The most recent assault on common sense came this week when Newsweek featured The Fertility Diet on its cover, promoting it and the findings from epidemiological data that was the basis of the book as a proven way to eat to enhance fertility. As I noted in my review of the book and study earlier this week, the study findings and book "do not make a proven strategy or evidence-based approach to prevent or reverse ovulatory dysfunction."
I didn't write much about the potential effects on babies born to women consuming such a diet because the post was already very long. However, it needs to be discussed considering new data published this week. For all intents and purposes, The Fertility Diet is recommending a predominently vegetarian diet - limit red meat and animal foods, strictly limit saturated fat, favor protein from beans and include full-fat dairy. This is almost identical to how the population in India eats!
Blogging on Peer-Reviewed ResearchA study published in the January 2008 issue of Diabetologia, Vitamin B12 and folate concentrations during pregnancy and insulin resistance in the offspring: the Pune Maternal Nutrition Study, highlights the profound effect on the offspring of women consuming an habitual vegetarian diet. [link opens to full-text of paper]
In the abstract we learn the researchers set out to understand how elevated total plasma homocysteine concentrations predict birth weight and risk factors for type II diabetes - "We studied the association between maternal vitamin B12, folate and tHcy status during pregnancy, and offspring adiposity and insulin resistance at 6 years."
To do this they followed 700 pregnant women in six villages (and their children) over six years; "We measured maternal nutritional intake and circulating concentrations of folate, vitamin B12, tHcy and methylmalonic acid (MMA) at 18 and 28 weeks of gestation. These were correlated with offspring anthropometry, body composition (dual-energy X-ray absorptiometry scan) and insulin resistance (homeostatic model assessment of insulin resistance [HOMA-R]) at 6 years."

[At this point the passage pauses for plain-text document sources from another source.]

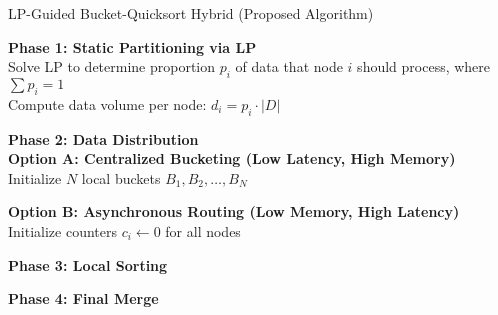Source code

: \documentclass[]{interact}
\theoremstyle{plain}
\theoremstyle{definition}
\theoremstyle{remark}
\begin{document}
\begin{algorithm}[H]
\caption{LP-Guided Bucket-Quicksort Hybrid (Proposed Algorithm)}



\textbf{Phase 1: Static Partitioning via LP} \\
Solve LP to determine proportion $p_i$ of data that node $i$ should process, where $\sum p_i = 1$ \\
Compute data volume per node: $d_i = p_i \cdot |D|$

\textbf{Phase 2: Data Distribution} \\
\textbf{Option A: Centralized Bucketing (Low Latency, High Memory)} \\
Initialize $N$ local buckets $B_1, B_2, \ldots, B_N$ \\

\textbf{Option B: Asynchronous Routing (Low Memory, High Latency)} \\
Initialize counters $c_i \leftarrow 0$ for all nodes \\

\textbf{Phase 3: Local Sorting} \\

\textbf{Phase 4: Final Merge} \\


\end{algorithm}
\end{document}
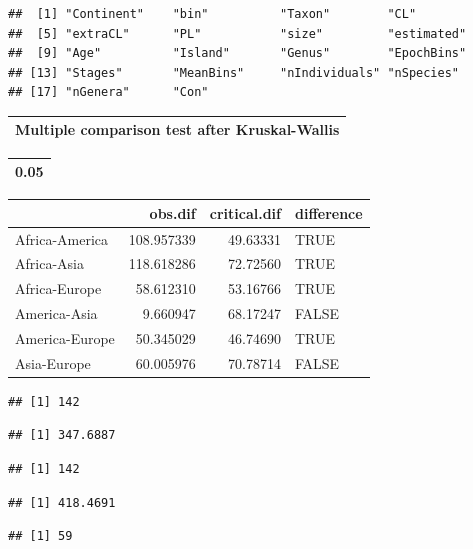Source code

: \documentclass[]{article}
\begin{document}
\begin{verbatim}
##  [1] "Continent"    "bin"          "Taxon"        "CL"          
##  [5] "extraCL"      "PL"           "size"         "estimated"   
##  [9] "Age"          "Island"       "Genus"        "EpochBins"   
## [13] "Stages"       "MeanBins"     "nIndividuals" "nSpecies"    
## [17] "nGenera"      "Con"
\end{verbatim}

\begin{table}

\centering
\begin{tabular}[t]{l}
\hline
Multiple comparison test after Kruskal-Wallis\\
\hline
\end{tabular}
\centering
\begin{tabular}[t]{r}
\hline
0.05\\
\hline
\end{tabular}
\centering
\begin{tabular}[t]{l|r|r|l}
\hline
  & obs.dif & critical.dif & difference\\
\hline
Africa-America & 108.957339 & 49.63331 & TRUE\\
\hline
Africa-Asia & 118.618286 & 72.72560 & TRUE\\
\hline
Africa-Europe & 58.612310 & 53.16766 & TRUE\\
\hline
America-Asia & 9.660947 & 68.17247 & FALSE\\
\hline
America-Europe & 50.345029 & 46.74690 & TRUE\\
\hline
Asia-Europe & 60.005976 & 70.78714 & FALSE\\
\hline
\end{tabular}
\end{table}

\begin{verbatim}
## [1] 142
\end{verbatim}

\begin{verbatim}
## [1] 347.6887
\end{verbatim}

\begin{verbatim}
## [1] 142
\end{verbatim}

\begin{verbatim}
## [1] 418.4691
\end{verbatim}

\begin{verbatim}
## [1] 59
\end{verbatim}
\end{document}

What the researchers found was not only disturbing, but may have long-term implications not considered critical to long-term health of children previously.
In the table presenting the maternal nutrition data during pregnancy, we learn the women consumed adequate calories - the majority did not consume meat, poultry or fish, but did consume dairy (milk, yougurt, cheese, etc.).
At week 18 of pregnancy, the majority of calories in the diet came from carbohydrate - 70%, fat contributed 17% of energy and protein 13%; at 28 weeks of pregnancy the dietary macronutrient ratios were similar - carbohydrate 72%, fat 16%, protein 12%. The women (without folic acid supplementation) consumed a diet righ with foods high in folate, as evidenced by the finding that only one woman in the whole group was deficient for folate - all others exceeded levels desired in pregnancy.
Alarming however was the finding that the majority were deficient for vitamin B-12 - 60% of the women had blood levels of B-12 less than 150pmol/l. While the finding was alarming, it was not unexpected since the women were not consuming meaningful intakes of animal foods from which we find vitamin B-12 in our diet - the majority of the women were vegetarian, consuming a high carbohydrate, low-fat diet - the type of diet, in fact, promoted in The Fertility Diet book.
The women in the study seem to have done well in their pregnancies and gave birth to healthy babies, some were low birth weight, but as I said, they were overall "healthy."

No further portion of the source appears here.